Task statement:
Copy out each line of the entries below in which the string "calling" appears.

Given records:
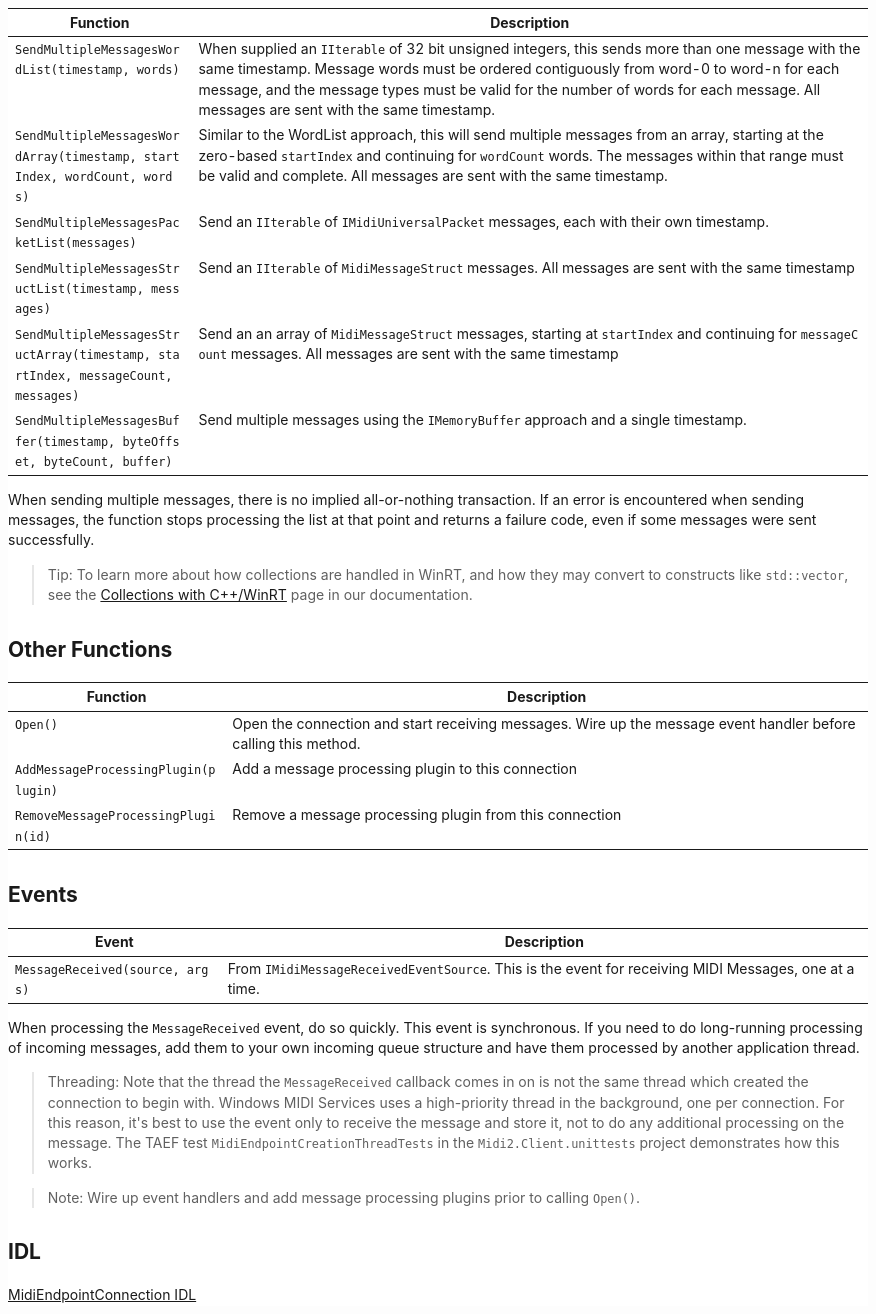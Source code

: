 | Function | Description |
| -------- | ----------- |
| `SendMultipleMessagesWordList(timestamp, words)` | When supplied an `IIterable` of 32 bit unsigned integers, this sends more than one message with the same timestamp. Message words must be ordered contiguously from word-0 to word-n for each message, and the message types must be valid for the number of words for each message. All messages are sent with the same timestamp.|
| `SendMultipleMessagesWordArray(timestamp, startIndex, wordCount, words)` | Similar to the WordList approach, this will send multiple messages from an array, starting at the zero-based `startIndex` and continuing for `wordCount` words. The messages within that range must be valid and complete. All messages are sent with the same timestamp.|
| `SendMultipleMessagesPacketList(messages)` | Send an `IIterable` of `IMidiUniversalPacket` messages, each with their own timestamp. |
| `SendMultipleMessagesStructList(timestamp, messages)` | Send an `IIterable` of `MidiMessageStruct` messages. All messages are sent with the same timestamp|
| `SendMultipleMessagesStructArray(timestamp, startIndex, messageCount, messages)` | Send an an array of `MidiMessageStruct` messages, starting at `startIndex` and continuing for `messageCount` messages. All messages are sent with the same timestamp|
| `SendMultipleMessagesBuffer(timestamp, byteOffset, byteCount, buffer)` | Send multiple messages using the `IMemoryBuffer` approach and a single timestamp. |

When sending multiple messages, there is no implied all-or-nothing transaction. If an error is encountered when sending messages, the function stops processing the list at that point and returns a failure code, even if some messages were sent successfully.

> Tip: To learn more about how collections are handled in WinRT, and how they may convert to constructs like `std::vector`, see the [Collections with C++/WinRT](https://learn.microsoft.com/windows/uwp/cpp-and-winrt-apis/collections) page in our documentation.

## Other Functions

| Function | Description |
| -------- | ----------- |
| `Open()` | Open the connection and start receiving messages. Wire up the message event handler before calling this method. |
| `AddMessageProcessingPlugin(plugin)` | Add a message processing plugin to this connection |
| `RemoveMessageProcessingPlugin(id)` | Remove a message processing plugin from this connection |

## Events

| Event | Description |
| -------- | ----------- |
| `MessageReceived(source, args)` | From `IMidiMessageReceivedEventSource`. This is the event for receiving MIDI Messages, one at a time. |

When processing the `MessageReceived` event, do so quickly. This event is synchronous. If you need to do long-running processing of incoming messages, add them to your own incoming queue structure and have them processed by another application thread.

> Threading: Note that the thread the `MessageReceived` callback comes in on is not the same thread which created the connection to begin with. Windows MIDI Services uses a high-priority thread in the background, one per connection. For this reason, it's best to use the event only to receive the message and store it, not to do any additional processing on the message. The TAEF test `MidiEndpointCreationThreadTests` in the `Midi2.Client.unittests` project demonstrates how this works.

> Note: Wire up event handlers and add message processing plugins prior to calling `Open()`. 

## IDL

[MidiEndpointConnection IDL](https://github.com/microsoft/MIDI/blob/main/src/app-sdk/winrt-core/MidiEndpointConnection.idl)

Answer space:
| `Open()` | Open the connection and start receiving messages. Wire up the message event handler before calling this method. |
> Note: Wire up event handlers and add message processing plugins prior to calling `Open()`. 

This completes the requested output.